Many innocent people are profoundly affected or even overwhelmed by these powerful visuals and words and the perceived injustice they express. The constant repetition of these messages or other seemingly virtuous sentiments that go viral makes them seem reliable. It is so easy to succumb to their simplicity and seductive charm as they champion the rights of supposed victims. Never mind that the victims actually may be the aggressors. It is hard not to virtue-signal acceptance of the apparent popular wisdom; it’s all but irresistible. This soon may become an even more challenging problem, as artificial intelligence is adapted to become a player in this black art of disinformation. I can’t help but reflect on the prescience of the Talmud, more than 1,500 years ago, in predicting that in a future period, which may be our time, truth would be absent.
We therefore must steel ourselves not to be naïve or trusting. It is a critical lesson that informs how we might engage this new media. Indeed, the first clue that a source may be tainted is when it immediately engages our emotions and overwhelms us with a sense of injustice and outrage.
Take a breath and wait a moment. We must be skeptical and not act out of an emotional connection to the perceived virtue of a cause. We have to challenge myths and recognize the reality of the situation as it exists, not as spuriously promoted by Hamas and its knowing or unknowing propaganda agents in the media and elsewhere.
As a matter of fact and law, there is no occupation of Gaza by anyone other than the Gazans living there. It’s time to end the masquerade about Hamas-controlled Gaza wanting peace, if only Israel would satisfy some suicidal condition. These, like moving the U.S. Embassy to Jerusalem, are nothing more than pretexts that are intended to conceal Hamas’ express goal of destroying Israel.
As the wise Charles Krauthammer z”l cautioned almost a dozen years ago:
“…Israel evacuated Gaza completely. It declared the border between Israel and Gaza an international frontier. Gaza became the first independent Palestinian territory in history. Yet Gazans continued the war…Why? Because occupation was a mere excuse to persuade gullible and historically ignorant Westerners to support the Arab cause against Israel. The issue is, and has always been, Israel’s existence. That is what is at stake.”

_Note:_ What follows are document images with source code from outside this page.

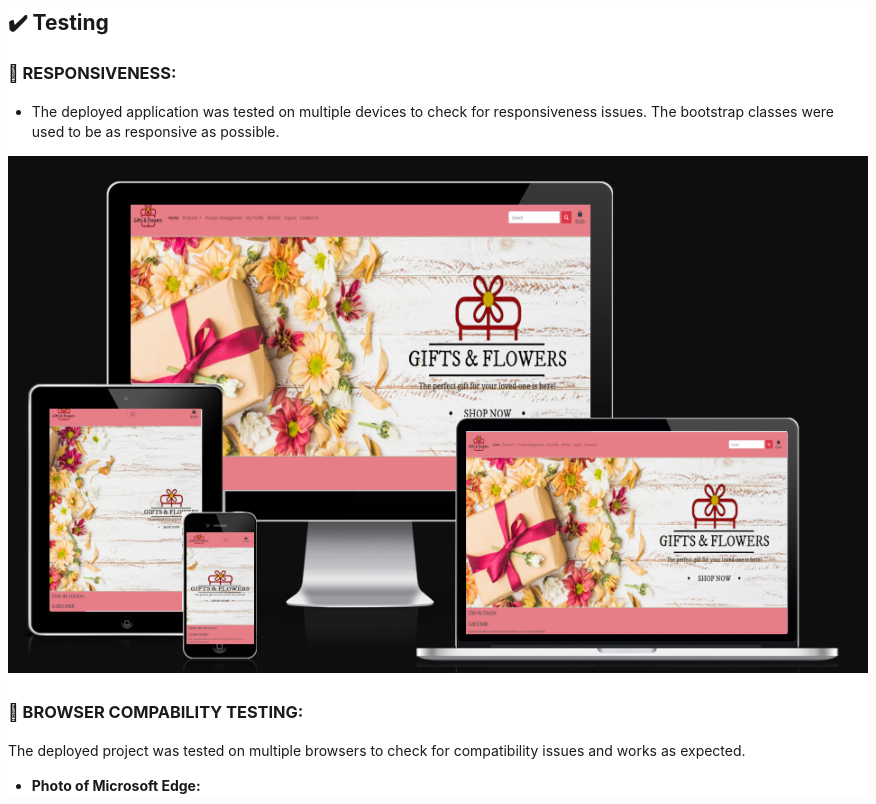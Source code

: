 ## :heavy_check_mark: Testing

### :round_pushpin: RESPONSIVENESS:

- The deployed application was tested on multiple devices to check for responsiveness issues. The bootstrap classes were used to be as responsive as possible.

![Responsive](https://github.com/Adriele-lima/Gifts-and-Flowers/blob/main/static/images/responsive.png)

### :round_pushpin: BROWSER COMPABILITY TESTING:

The deployed project was tested on multiple browsers to check for compatibility issues and works as expected.

- __Photo of Microsoft Edge:__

Not much has changed in all these years. Peace still is available if Gaza simply would stop its attacks on Israel and Egypt and just live in peace. The framework for peace is and has been in place for many years now. We should no longer excuse or fund Hamas’ misbehavior or give credence to its pretexts.
It’s time for Hamas to stop the charade, recognize Israel, stop attacking it, and pursue peace. Let the blessing of peace prevail.
Leon Grunstein of Teaneck, a retired attorney and banker, founded and was chairman of the Metropolitan National Bank and then Israel Discount Bank of N.Y. He also founded Project Ezrah and serves on the board of Revel at Yeshiva University and the AIPAC National Council.